It is submitted that the evidence is misleading or confusing because the last-mentioned difficulties in the quality of the tape will make it hard for the jury to ascertain what out-of-court statements (if any) by Stevens were adopted by Gazzignato and hence become admissible against him and that any judicial directions will become so complicated as to result in confusion. As Mr Ellis SC for the Crown submits, it is necessary to weigh these disadvantages against the probative value of the evidence. I accept his submission that its probative value is very great. In addition to the face value of the admissions, the exchange in the van sheds considerable light on the credibility of the versions offered by each accused to the police on interview and raises the possibility that lies were told to the police through a consciousness of guilt. As to the possibility of confusion in respect of the admissibility of adopted statements, I think the remedy in this respect is best left to the trial judge. It may be that the wisest course would be to ignore the possibility that any statement by one accused was adopted by his co-accused and to instruct the jury that none of the statements made by one accused in the van is admissible against the other. I do not consider that there is any occasion to exclude this evidence by virtue of s135.

  1. Mr Mackie next resorted to the Evidence Act, s84, and submitted that Gazzignato's admissions were the result of oppressive conduct by Stevens. In my view, there is no substance to this contention. There is no reason to suppose that Stevens in any way influenced what Gazzignato said to him in the van. I am satisfied that it was said quite voluntarily.

  1. Section 85 was the next section adverted to.  It provides:

"85      (1) This section applies only in a criminal proceeding and only to evidence of an admission made by a defendant –

(a) in the course of official questioning; or

(b) as a result of an act of another person who is capable of influencing the decision whether a prosecution of the defendant should be brought or continued.

(2) Evidence of the admission is not admissible unless the circumstances in which the admission was made make it unlikely that the truth of the admission was adversely affected.

(3) Without limiting the matters that the court may take into account for the purpose of subsection (2), it is to take into account –

(a) any relevant condition or characteristic of the person who made the admission, including age, personality and education and any mental, intellectual or physical disability to which the person is or appears to be subject; and

(b) if the admission was made in response to questioning –

(i) the nature of the questions and the manner in which they were put; and

(ii) the nature of any threat, promise or other inducement made to the person questioned."

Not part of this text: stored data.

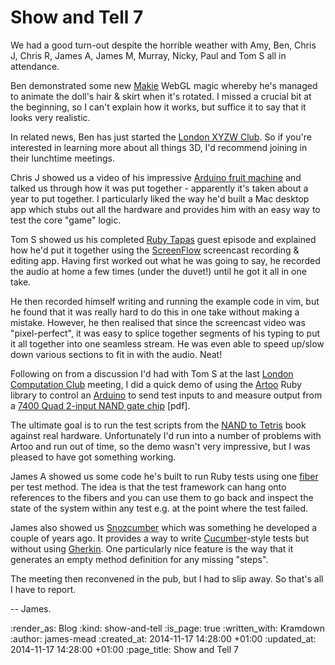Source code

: Show and Tell 7
===============

We had a good turn-out despite the horrible weather with Amy, Ben, Chris J, Chris R, James A, James M, Murray, Nicky, Paul and Tom S all in attendance.

Ben demonstrated some new [Makie][] WebGL magic whereby he's managed to animate the doll's hair & skirt when it's rotated. I missed a crucial bit at the beginning, so I can't explain how it works, but suffice it to say that it looks very realistic.

In related news, Ben has just started the [London XYZW Club][]. So if you're interested in learning more about all things 3D, I'd recommend joining in their lunchtime meetings.

Chris J showed us a video of his impressive [Arduino fruit machine][] and talked us through how it was put together - apparently it's taken about a year to put together. I particularly liked the way he'd built a Mac desktop app which stubs out all the hardware and provides him with an easy way to test the core "game" logic.

Tom S showed us his completed [Ruby Tapas][] guest episode and explained how he'd put it together using the [ScreenFlow][] screencast recording & editing app. Having first worked out what he was going to say, he recorded the audio at home a few times (under the duvet!) until he got it all in one take.

He then recorded himself writing and running the example code in vim, but he found that it was really hard to do this in one take without making a mistake. However, he then realised that since the screencast video was "pixel-perfect", it was easy to splice together segments of his typing to put it all together into one seamless stream. He was even able to speed up/slow down various sections to fit in with the audio. Neat!

Following on from a discussion I'd had with Tom S at the last [London Computation Club][] meeting, I did a quick demo of using the [Artoo][] Ruby library to control an [Arduino][] to send test inputs to and measure output from a [7400 Quad 2-input NAND gate chip][] [pdf].

The ultimate goal is to run the test scripts from the [NAND to Tetris][] book against real hardware. Unfortunately I'd run into a number of problems with Artoo and run out of time, so the demo wasn't very impressive, but I was pleased to have got something working.

James A showed us some code he's built to run Ruby tests using one [fiber][Fiber Docs] per test method. The idea is that the test framework can hang onto references to the fibers and you can use them to go back and inspect the state of the system within any test e.g. at the point where the test failed.

James also showed us [Snozcumber][] which was something he developed a couple of years ago. It provides a way to write [Cucumber][]-style tests but without using [Gherkin][]. One particularly nice feature is the way that it generates an empty method definition for any missing "steps".

The meeting then reconvened in the pub, but I had to slip away. So that's all I have to report.

-- James.


[Makie]: https://mymakie.com/
[London XYZW Club]: http://xyzw.club/
[WebGL]: http://get.webgl.org/
[Arduino fruit machine]: https://www.youtube.com/watch?v=TN1qQwnYM6c
[Ruby Tapas]: http://www.rubytapas.com/
[ScreenFlow]: http://www.telestream.net/screenflow/
[London Computation Club]: http://london.computation.club/
[Artoo]: http://artoo.io/
[Arduino]: http://www.arduino.cc/
[7400 Quad 2-input NAND gate chip]: http://www.ti.com/lit/ds/symlink/sn74hct00.pdf
[NAND to Tetris]: http://www.nand2tetris.org/
[Fiber Docs]: http://www.ruby-doc.org/core-2.1.4/Fiber.html
[Snozcumber]: https://github.com/lazyatom/snozcumber
[Cucumber]: http://cukes.info/
[Gherkin]: https://github.com/cucumber/gherkin

:render_as: Blog
:kind: show-and-tell
:is_page: true
:written_with: Kramdown
:author: james-mead
:created_at: 2014-11-17 14:28:00 +01:00
:updated_at: 2014-11-17 14:28:00 +01:00
:page_title: Show and Tell 7
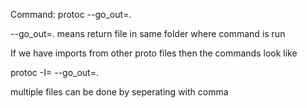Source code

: Command: protoc --go_out=. <path-to-proto-files>

--go_out=. means return file in same folder where command is run

If we have imports from other proto files then the commands look like

protoc -I=<folder-that-contains-all-proto-files> --go_out=. <path-to-proto-files>

multiple files can be done by seperating with comma
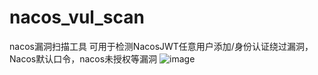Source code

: # nacos_vul_scan
nacos漏洞扫描工具
可用于检测NacosJWT任意用户添加/身份认证绕过漏洞，Nacos默认口令，nacos未授权等漏洞
![image](https://github.com/Timerings/nacos_vul_scan/assets/100257840/2da8d323-30d2-4485-a5cf-3ef730165cf3)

  1. The admissions of Gazzignato were not made in the course of official questioning.  Assuming, without deciding, that they were made in the circumstances alluded to in subs(1)(b), I have no hesitation in saying that the circumstances in which the admissions were made make it unlikely that their truth was adversely affected.  There is nothing in the circumstances which render it likely that these unguarded admissions are unreliable.  On the contrary, the fact that both men were unaware they were under electronic surveillance and were discussing subject matter with which both were familiar, make it likely that they were true.  Observations have been made of the capacity of some prisoners to falsely boast of misdeeds or to exaggerate them to gain notoriety within the prison community.  Fitzgerald P in R v Davidson and Moyle; ex parte Attorney-General [1996] 2 Qd R 505, spoke of the necessity in dealing with inculpatory statements made by criminals to other criminals at the instigation of law enforcement personnel:

"… for an understanding of criminal, especially prison, culture to be developed; for example, to understand the extent to which false boasts of criminal behaviour are common and perhaps sometimes even necessary in that environment."

However, wise though that note of caution is in some circumstances, I do not find it compelling here where both men were well known to each other, involved in the same episode which had resulted in their being charged with murder and had no need to impress the other with boasts which the other, because of his presence at the scene, was likely to know were untrue.

  1. Mr Mackie next submitted that there were several breaches of the Act which rendered the use of the listening device unlawful. The Act, s19, states:

"19      A person to whom a warrant has been granted under this Part authorizing the use of a listening device shall, within 3 months after the warrant has ceased to be in force, furnish a report, in writing, to the Attorney-General and the Chief Magistrate –

(a) stating whether or not a listening device was used pursuant to the warrant; and

(b) if a listening device was so used –

(i) specifying the name, if known, of any person whose private conversation was recorded or listened to by the use of the device; and

(ii) specifying the period during which the device was used; and

(iii) containing particulars of any premises on which the device was installed or any place at which the device was used; and

(iv) containing particulars of the general use made or to be made of any evidence or information obtained by the use of the device; and

(v) containing particulars of any previous use of a listening device in connection with the prescribed offence in respect of which the warrant was granted."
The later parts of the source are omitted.